Tips voor de ondernemer

  • Meer duidelijkheid over handhaving bij schijnzelfstandigheid
  • Wie trekt de AOV-premie af?
  • Nieuwe innovatiesubsidie aanpak piekbelasting
  • De nieuwe KOR komt eraan – onderneem tijdig actie
  • Beperking contante betalingen stap dichterbij

Tips voor de DGA

  • Verhuist de eigenwoningschuld bij je bv mee?
  • Beperkt toegang tot UBO-gegevens
  • De noodzaak van een aandeelhoudersovereenkomst

Tips voor werkgevers en werknemers

  • Gezonde maaltijd: vrijgestelde arbovoorziening of niet?
  • Niet minder maar meer verlofregelingen
  • Opstarttijd is werktijd
  • Loket opent voor subsidie praktijkleren derde leerweg
  • Beëindig arbeidscontract altijd schriftelijk!

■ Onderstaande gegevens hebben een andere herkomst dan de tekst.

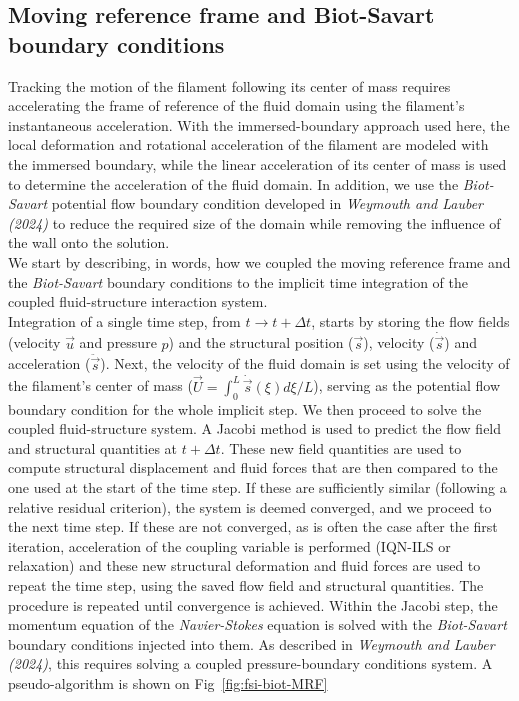 \documentclass{jfm}
\begin{document}
\subsection{Moving reference frame and Biot-Savart boundary conditions}\label{sec:far-field}
Tracking the motion of the filament following its center of mass requires accelerating the frame of reference of the fluid domain using the filament's instantaneous acceleration. With the immersed-boundary approach used here, the local deformation and rotational acceleration of the filament are modeled with the immersed boundary, while the linear acceleration of its center of mass is used to determine the acceleration of the fluid domain. In addition, we use the \emph{Biot-Savart} potential flow boundary condition developed in \emph{Weymouth and Lauber (2024)} to reduce the required size of the domain while removing the influence of the wall onto the solution.\\
We start by describing, in words, how we coupled the moving reference frame and the \emph{Biot-Savart} boundary conditions to the implicit time integration of the coupled fluid-structure interaction system.\\
Integration of a single time step, from $t\to t+\Delta t$, starts by storing the flow fields (velocity $\vec u$ and pressure $p$) and the structural position ($\vec{s}$), velocity ($\dot{\vec{s}}$) and acceleration ($\ddot{\vec{s}}$). Next, the velocity of the fluid domain is set using the velocity of the filament's center of mass ($\vec{U}=\int_{0}^{L}\dot{\vec s}(\xi)d\xi/L$), serving as the potential flow boundary condition for the whole implicit step. We then proceed to solve the coupled fluid-structure system. A Jacobi method is used to predict the flow field and structural quantities at $t+\Delta t$. These new field quantities are used to compute structural displacement and fluid forces that are then compared to the one used at the start of the time step. If these are sufficiently similar (following a relative residual criterion), the system is deemed converged, and we proceed to the next time step. If these are not converged, as is often the case after the first iteration, acceleration of the coupling variable is performed (IQN-ILS or relaxation) and these new structural deformation and fluid forces are used to repeat the time step, using the saved flow field and structural quantities. The procedure is repeated until convergence is achieved. Within the Jacobi step, the momentum equation of the \emph{Navier-Stokes} equation is solved with the \emph{Biot-Savart} boundary conditions injected into them. As described in \emph{Weymouth and Lauber (2024)}, this requires solving a coupled pressure-boundary conditions system. A pseudo-algorithm is shown on Fig~\ref{fig:fsi-biot-MRF}
\end{document}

Tips voor elke belastingbetaler

  • Vraag vóór 1 november aanslag aan en verlaag je box-3-grondslag
  • Rente bijschrijven bij ontbreken testament
  • Stapeling incassokosten bij termijnbetalingen aangepakt
  • Kinderopvangtoeslag voor middeninkomens omhoog
  • Nog SEPP-subsidies beschikbaar!
  • Bescherming Depositogarantiestelsel verruimd


illustratie handenschuddende mannen

Tips voor de ondernemer

Meer duidelijkheid over handhaving bij schijnzelfstandigheid

Op 1 januari 2025 eindigt het zogenoemde handhavingsmoratorium. Vanaf dat moment kan de Belastingdienst weer loonheffingen naheffen bij de opdrachtgever in het geval een zzp’er wordt aangemerkt als werknemer. De Belastingdienst kan alleen met terugwerkende kracht corrigeren tot 1 januari 2025. Wel heeft de staatssecretaris al bekend gemaakt dat over het eerste kalenderjaar na beëindiging van het moratorium geen vergrijpboetes bij de correcties inzake de kwalificatie van de arbeidsrelatie worden opgelegd als opdrachtgevers kunnen aantonen dat ze aan de slag zijn met het verkleinen van schijnzelfstandigheid binnen hun organisatie. Wat er precies wordt bedoeld met ‘aan de slag zijn’, is overigens (nog) niet duidelijk. Is bijvoorbeeld het opvragen van informatie of het volgen van een cursus voldoende? Uit het woord ‘verkleinen’ kan worden opgemaakt dat de opdrachtgevers dus kennelijk niet volledig gestopt hoeven te zijn. Bij opzet bedraagt de vergrijpboete normaal gesproken 50% van de opzettelijk niet aangegeven loonheffing. Bij grove schuld is dat 25%. Er kunnen wel verzuimboetes worden opgelegd omdat er geen, te laat of een onvolledige aangifte loonheffingen is gedaan (aangifteverzuim). Of als er te laat, niet of te weinig is betaald (betaalverzuim).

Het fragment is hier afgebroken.